╭──
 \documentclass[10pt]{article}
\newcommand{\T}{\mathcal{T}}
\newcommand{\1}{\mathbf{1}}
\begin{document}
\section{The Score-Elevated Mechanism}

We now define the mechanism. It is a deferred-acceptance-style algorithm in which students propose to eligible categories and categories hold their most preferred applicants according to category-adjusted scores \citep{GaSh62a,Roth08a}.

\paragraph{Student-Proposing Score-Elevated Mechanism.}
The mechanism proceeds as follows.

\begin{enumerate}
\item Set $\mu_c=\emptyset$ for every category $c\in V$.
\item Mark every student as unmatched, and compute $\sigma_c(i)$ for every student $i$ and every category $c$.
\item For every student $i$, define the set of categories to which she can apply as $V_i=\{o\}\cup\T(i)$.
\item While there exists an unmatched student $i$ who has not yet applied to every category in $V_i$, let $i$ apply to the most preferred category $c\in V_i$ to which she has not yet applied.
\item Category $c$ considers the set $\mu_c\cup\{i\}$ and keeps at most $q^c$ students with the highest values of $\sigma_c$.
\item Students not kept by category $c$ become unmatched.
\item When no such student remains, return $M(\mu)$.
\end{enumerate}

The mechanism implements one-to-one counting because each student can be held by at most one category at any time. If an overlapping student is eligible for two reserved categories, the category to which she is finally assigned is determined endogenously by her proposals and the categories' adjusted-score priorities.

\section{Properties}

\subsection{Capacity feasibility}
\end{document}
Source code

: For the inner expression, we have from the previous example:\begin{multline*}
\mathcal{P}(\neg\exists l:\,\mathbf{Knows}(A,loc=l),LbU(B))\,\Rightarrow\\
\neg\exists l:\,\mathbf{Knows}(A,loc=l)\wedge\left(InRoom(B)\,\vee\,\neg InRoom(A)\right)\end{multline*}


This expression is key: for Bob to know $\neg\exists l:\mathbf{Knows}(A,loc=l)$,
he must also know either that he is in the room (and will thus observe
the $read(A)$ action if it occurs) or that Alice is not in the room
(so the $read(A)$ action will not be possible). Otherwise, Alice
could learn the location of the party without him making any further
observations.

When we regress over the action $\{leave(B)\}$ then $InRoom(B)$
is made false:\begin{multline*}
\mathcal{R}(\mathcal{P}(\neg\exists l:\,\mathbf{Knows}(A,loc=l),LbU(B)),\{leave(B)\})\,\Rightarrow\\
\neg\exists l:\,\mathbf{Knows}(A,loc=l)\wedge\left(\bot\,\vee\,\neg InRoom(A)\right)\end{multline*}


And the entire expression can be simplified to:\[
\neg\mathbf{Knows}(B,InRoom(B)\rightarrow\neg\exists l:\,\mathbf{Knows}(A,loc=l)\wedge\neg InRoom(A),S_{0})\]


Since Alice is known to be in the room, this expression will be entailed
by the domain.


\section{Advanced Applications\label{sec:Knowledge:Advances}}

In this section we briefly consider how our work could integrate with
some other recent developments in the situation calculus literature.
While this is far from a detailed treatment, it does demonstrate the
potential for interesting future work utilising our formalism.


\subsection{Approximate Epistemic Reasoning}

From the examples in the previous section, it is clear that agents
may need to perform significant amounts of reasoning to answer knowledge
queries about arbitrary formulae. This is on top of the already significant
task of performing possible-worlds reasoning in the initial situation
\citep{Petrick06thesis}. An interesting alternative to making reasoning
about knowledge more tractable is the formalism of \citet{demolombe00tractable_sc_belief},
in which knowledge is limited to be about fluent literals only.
╰──
• [What the exercise asks]: Could you transcribe the whole listing exactly?

• [Written solution]:
 \documentclass[10pt]{article}
\newcommand{\T}{\mathcal{T}}
\newcommand{\1}{\mathbf{1}}
\begin{document}
\section{The Score-Elevated Mechanism}

We now define the mechanism. It is a deferred-acceptance-style algorithm in which students propose to eligible categories and categories hold their most preferred applicants according to category-adjusted scores \citep{GaSh62a,Roth08a}.

\paragraph{Student-Proposing Score-Elevated Mechanism.}
The mechanism proceeds as follows.

\begin{enumerate}
\item Set $\mu_c=\emptyset$ for every category $c\in V$.
\item Mark every student as unmatched, and compute $\sigma_c(i)$ for every student $i$ and every category $c$.
\item For every student $i$, define the set of categories to which she can apply as $V_i=\{o\}\cup\T(i)$.
\item While there exists an unmatched student $i$ who has not yet applied to every category in $V_i$, let $i$ apply to the most preferred category $c\in V_i$ to which she has not yet applied.
\item Category $c$ considers the set $\mu_c\cup\{i\}$ and keeps at most $q^c$ students with the highest values of $\sigma_c$.
\item Students not kept by category $c$ become unmatched.
\item When no such student remains, return $M(\mu)$.
\end{enumerate}

The mechanism implements one-to-one counting because each student can be held by at most one category at any time. If an overlapping student is eligible for two reserved categories, the category to which she is finally assigned is determined endogenously by her proposals and the categories' adjusted-score priorities.

\section{Properties}

\subsection{Capacity feasibility}
\end{document}
Source code

: For the inner expression, we have from the previous example:\begin{multline*}
\mathcal{P}(\neg\exists l:\,\mathbf{Knows}(A,loc=l),LbU(B))\,\Rightarrow\\
\neg\exists l:\,\mathbf{Knows}(A,loc=l)\wedge\left(InRoom(B)\,\vee\,\neg InRoom(A)\right)\end{multline*}


This expression is key: for Bob to know $\neg\exists l:\mathbf{Knows}(A,loc=l)$,
he must also know either that he is in the room (and will thus observe
the $read(A)$ action if it occurs) or that Alice is not in the room
(so the $read(A)$ action will not be possible). Otherwise, Alice
could learn the location of the party without him making any further
observations.

When we regress over the action $\{leave(B)\}$ then $InRoom(B)$
is made false:\begin{multline*}
\mathcal{R}(\mathcal{P}(\neg\exists l:\,\mathbf{Knows}(A,loc=l),LbU(B)),\{leave(B)\})\,\Rightarrow\\
\neg\exists l:\,\mathbf{Knows}(A,loc=l)\wedge\left(\bot\,\vee\,\neg InRoom(A)\right)\end{multline*}


And the entire expression can be simplified to:\[
\neg\mathbf{Knows}(B,InRoom(B)\rightarrow\neg\exists l:\,\mathbf{Knows}(A,loc=l)\wedge\neg InRoom(A),S_{0})\]


Since Alice is known to be in the room, this expression will be entailed
by the domain.


\section{Advanced Applications\label{sec:Knowledge:Advances}}

In this section we briefly consider how our work could integrate with
some other recent developments in the situation calculus literature.
While this is far from a detailed treatment, it does demonstrate the
potential for interesting future work utilising our formalism.


\subsection{Approximate Epistemic Reasoning}

From the examples in the previous section, it is clear that agents
may need to perform significant amounts of reasoning to answer knowledge
queries about arbitrary formulae. This is on top of the already significant
task of performing possible-worlds reasoning in the initial situation
\citep{Petrick06thesis}. An interesting alternative to making reasoning
about knowledge more tractable is the formalism of \citet{demolombe00tractable_sc_belief},
in which knowledge is limited to be about fluent literals only.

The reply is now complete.